The main types of conditional sentence as taught to foreign learners are called the first, second and third conditional.
The first conditional is seen in a sentence such as If you run you will catch the train. The verb in the if clause is in the present tense, while the main clause has the modal verb will followed by the plain form of the main verb. This form of the conditional is used in situations where the action envisaged is quite likely to happen.
In the second conditional, events are far less certain. If we doubt the commitment and perhaps physical state of the person we’re talking to, we might say If you ran, you would catch the train. Here the verb in the if clause is in the past tense, while the main clause has would followed again by the plain form of the main verb. It can also occur more formally as If you were to run you would catch the train, and this can be inverted, without if, as Were you to run you would catch the train.

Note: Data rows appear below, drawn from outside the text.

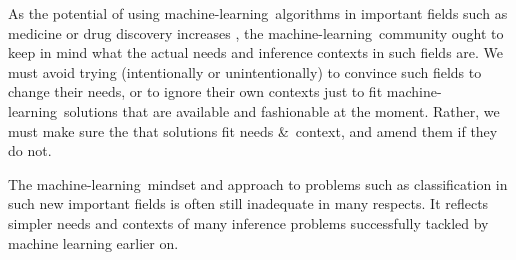 \documentclass[\ifafour a4paper,12pt,\else a5paper,10pt,\fi%
onecolumn,oneside,article,%
british%
]{memoir}
\theoremstyle{remark}
\theoremstyle{innote}
\newcommand*{\amp}{\&}
\renewcommand*{\|}[1][]{\nonscript\:#1\vert\nonscript\:\mathopen{}}
\newcommand*{\ml}{machine-learning}
\begin{document}
As the potential of using \ml\ algorithms in important fields such as medicine or drug discovery increases \autocites{lundervoldetal2019,chenetal2018,green2019}, the \ml\ community ought to keep in mind what the actual needs and inference contexts in such fields are. We must avoid trying (intentionally or unintentionally) to convince such fields to change their needs, or to ignore their own contexts just to fit \ml\ solutions that are available and fashionable at the moment. Rather, we must make sure the that solutions fit needs \amp\ context, and amend them if they do not.

The \ml\ mindset and approach to problems such as classification in such new important fields is often still inadequate in many respects. It reflects simpler needs and contexts of many  inference problems successfully tackled by machine learning earlier on.
\end{document}
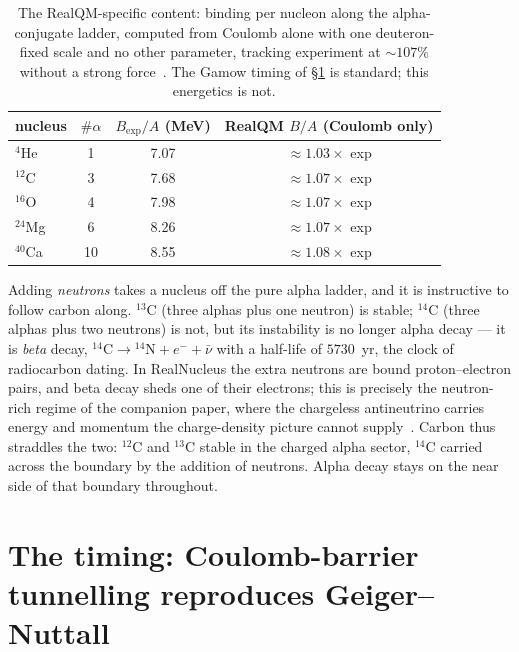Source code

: \documentclass[11pt]{article}
\begin{document}
\begin{table}[h]
\centering
\begin{tabular}{lccc}
\hline
nucleus & $\#\alpha$ & $B_{\exp}/A$ (MeV) & RealQM $B/A$ (Coulomb only) \\
\hline
$^{4}$He  & 1 & 7.07 & $\approx1.03\times$ exp \\
$^{12}$C  & 3 & 7.68 & $\approx1.07\times$ exp \\
$^{16}$O  & 4 & 7.98 & $\approx1.07\times$ exp \\
$^{24}$Mg & 6 & 8.26 & $\approx1.07\times$ exp \\
$^{40}$Ca & 10 & 8.55 & $\approx1.08\times$ exp \\
\hline
\end{tabular}
\caption{The RealQM-specific content: binding per nucleon along the alpha-conjugate ladder, computed from
Coulomb alone with one deuteron-fixed scale and no other parameter, tracking experiment at $\sim107\%$
without a strong force~\cite{RealNucleus}. The Gamow timing of \S\ref{sec:gamow} is standard; this
energetics is not.}
\label{tab:realqm}
\end{table}

Adding \emph{neutrons} takes a nucleus off the pure alpha ladder, and it is instructive to follow carbon
along. $^{13}$C (three alphas plus one neutron) is stable; $^{14}$C (three alphas plus two neutrons) is
not, but its instability is no longer alpha decay --- it is \emph{beta} decay,
$^{14}\mathrm{C}\to{}^{14}\mathrm{N}+e^-+\bar\nu$ with a half-life of $5730$~yr, the clock of radiocarbon
dating. In RealNucleus the extra neutrons are bound proton--electron pairs, and beta decay sheds one of
their electrons; this is precisely the neutron-rich regime of the companion paper, where the chargeless
antineutrino carries energy and momentum the charge-density picture cannot supply~\cite{BetaCompanion}.
Carbon thus straddles the two: $^{12}$C and $^{13}$C stable in the charged alpha sector, $^{14}$C carried
across the boundary by the addition of neutrons. Alpha decay stays on the near side of that boundary
throughout.

\section{The timing: Coulomb-barrier tunnelling reproduces Geiger--Nuttall}
\label{sec:gamow}
\end{document}

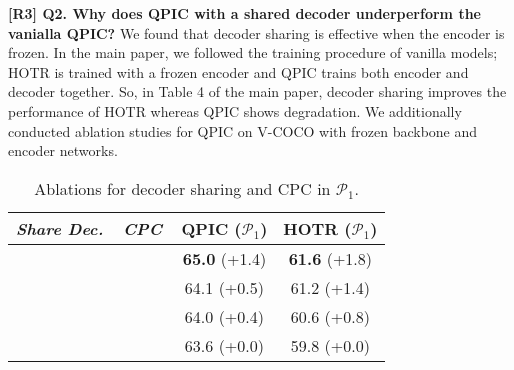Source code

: \documentclass[10pt,twocolumn,letterpaper]{article}
\newcommand{\hjk}[1]{{\color{black}#1}}
\begin{document}
\hjk{
\noindent\textbf{[R3] Q2. Why does QPIC with a shared decoder underperform the vanialla QPIC?}\newline
We found that decoder sharing is effective when the encoder is frozen. 
In the main paper, we followed the training procedure of vanilla models; HOTR is trained with a frozen encoder and QPIC trains both encoder and decoder together. 
So, in Table 4 of the main paper, decoder sharing improves the performance of HOTR whereas QPIC shows degradation. 
We additionally conducted ablation studies for QPIC on V-COCO with frozen backbone and encoder networks. 
\vspace{-1.8mm}

\begin{table}[h]
    \centering
\footnotesize
\captionsetup{aboveskip=2pt}
    \begin{tabular}{c c  c  c}
         \toprule
          
\multirow{1}{*}{\textit{Share Dec.}} &
         \multirow{1}{*}{$\  $\textit{CPC}$\  $}& 
         \multirow{1}{*}{\textbf{QPIC} ($\mathcal{P}_1$)} &
        
         \multirow{1}{*}{\textbf{HOTR} ($\mathcal{P}_1$)} 
         
         \\
         
         \midrule    
      
         
      
         
         
         \checkmark &\checkmark &
         \textbf{65.0} \color{blue}(+1.4)&\textbf{61.6 } \color{blue}(+1.8) \\
         
        
          &\checkmark & 
         64.1 \color{blue}(+0.5) & 61.2 \color{blue}(+1.4) \\
         
        
         \checkmark  & &
         64.0 \color{blue}(+0.4)&60.6 \color{blue}(+0.8)
         \\
         
           & &
         63.6 \color{blue}(+0.0)&59.8 \color{blue}(+0.0)
         \\
         
        
         
         \bottomrule
    \end{tabular}
    \caption{
Ablations for decoder sharing and CPC in $\mathcal{P}_1$.}
    \label{table:abl_rebuttal}
\end{table}









}
\end{document}
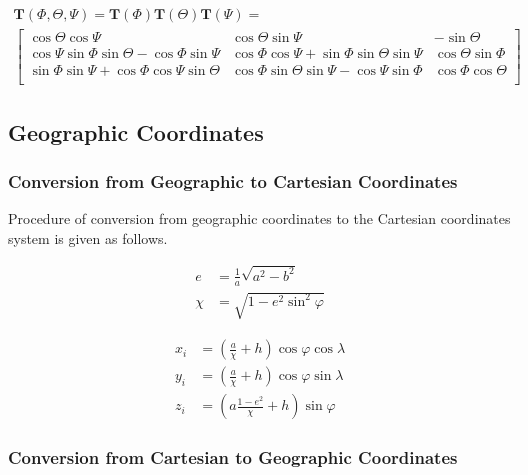 \begin{equation}
  \begin{array}{c}
  \boldsymbol T \left( \Phi,\Theta,\Psi \right) =
  \boldsymbol T \left( \Phi \right)
  \boldsymbol T \left( \Theta \right) 
  \boldsymbol T \left( \Psi \right) = \\
  \left[
    \begin{matrix}
       \cos \Theta \cos \Psi &
       \cos \Theta \sin \Psi &
      -\sin \Theta \\
       \cos \Psi   \sin \Phi   \sin \Theta - \cos \Phi   \sin \Psi &
       \cos \Phi   \cos \Psi + \sin \Phi     \sin \Theta \sin \Psi &
       \cos \Theta \sin \Phi \\
       \sin \Phi   \sin \Psi + \cos \Phi     \cos \Psi   \sin \Theta &
       \cos \Phi   \sin \Theta \sin \Psi   - \cos \Psi   \sin \Phi &
       \cos \Phi   \cos \Theta \\
    \end{matrix}
  \right]
  \end{array}
\end{equation}

\subsection{Geographic Coordinates}

\subsubsection{Conversion from Geographic to Cartesian Coordinates}

Procedure of conversion from geographic coordinates to the Cartesian coordinates system is given as follows.

\begin{align}
  e    &= \frac{1}{a} \sqrt{a^2-b^2} \\
  \chi &= \sqrt{ 1 - e^2 \sin^2 \varphi }
\end{align}

\begin{align}
  x_i &= \left( \frac{a}{\chi} + h \right) \cos \varphi \cos \lambda \\
  y_i &= \left( \frac{a}{\chi} + h \right) \cos \varphi \sin \lambda \\
  z_i &= \left( a \frac{1-e^2}{\chi} + h \right) \sin \varphi
\end{align}

\subsubsection{Conversion from Cartesian to Geographic Coordinates}

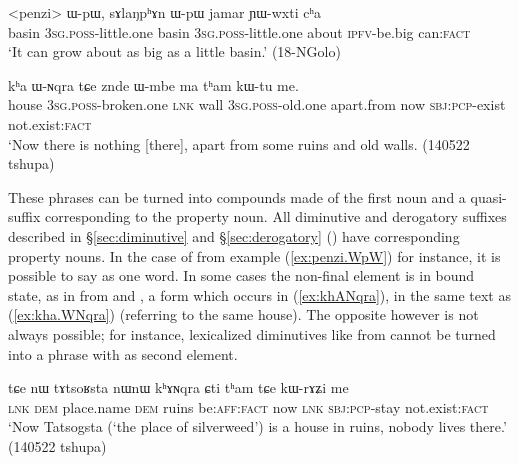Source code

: \begin{exe}
\ex \label{ex:penzi.WpW}
 \gll <penzi> ɯ-pɯ, sɤlaŋpʰɤn ɯ-pɯ jamar ɲɯ-wxti cʰa \\
 basin \textsc{3sg}.\textsc{poss}-little.one  basin \textsc{3sg}.\textsc{poss}-little.one about \textsc{ipfv}-be.big can:\textsc{fact} \\
 \glt `It can grow about as big as a little basin.' (18-NGolo)
\end{exe}

\begin{exe}
\ex \label{ex:kha.WNqra}
 \gll kʰa ɯ-ɴqra tɕe znde ɯ-mbe ma tʰam kɯ-tu me. \\
house \textsc{3sg}.\textsc{poss}-broken.one \textsc{lnk} wall \textsc{3sg}.\textsc{poss}-old.one apart.from now \textsc{sbj}:\textsc{pcp}-exist not.exist:\textsc{fact} \\ 
\glt `Now there is nothing [there], apart from some ruins and old walls. (140522 tshupa)
\end{exe}

These phrases can be turned into compounds made of the first noun and a quasi-suffix corresponding to the property noun. All diminutive and derogatory suffixes described in §\ref{sec:diminutive} and §\ref{sec:derogatory} () have corresponding property nouns. In the case of  from example (\ref{ex:penzi.WpW}) for instance, it is possible to say  as one word. In some cases the non-final element is in bound state, as in  from  and , a form which occurs in (\ref{ex:khANqra}), in the same text as (\ref{ex:kha.WNqra}) (referring to the same house). The opposite however is not always possible; for instance, lexicalized diminutives like  from  cannot be turned into a phrase with  as second element.

\begin{exe}
\ex \label{ex:khANqra}
 \gll tɕe nɯ tɤtsoʁsta nɯnɯ kʰɤɴqra ɕti tʰam tɕe kɯ-rɤʑi me \\
\textsc{lnk} \textsc{dem} place.name \textsc{dem} ruins be:\textsc{aff}:\textsc{fact} now \textsc{lnk} \textsc{sbj}:\textsc{pcp}-stay not.exist:\textsc{fact} \\
\glt `Now Tatsogsta (`the place of silverweed') is a house in ruins, nobody lives there.' (140522 tshupa)
\end{exe}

The third conditional is used in a situation where all hope of catching the train is lost, because it has left the station at the time of speaking. In those circumstances, we might say If you had run, you would have caught the train. To form that conditional sentence we use the past tense of have followed by the plain form of the main verb in the if clause. In the main clause we again use the modal verb would as in the second conditional, but follow it with have and the past participle of the main verb. This, too, can be inverted without if: Had you run, you would have caught the train.
This framework of three conditionals may be helpful to foreign learners, but more advanced students will want to know that it does not entirely reflect the reality, and that several other conditional sentences are also possible. One, sometimes known as the ‘zero conditional’, is used for a statement of what is generally believed to be a fact. For example, If water reaches 100 degrees, it boils. Here both verbs are in the present tense. Several other conditional sentences using combinations of verb phrases are also possible.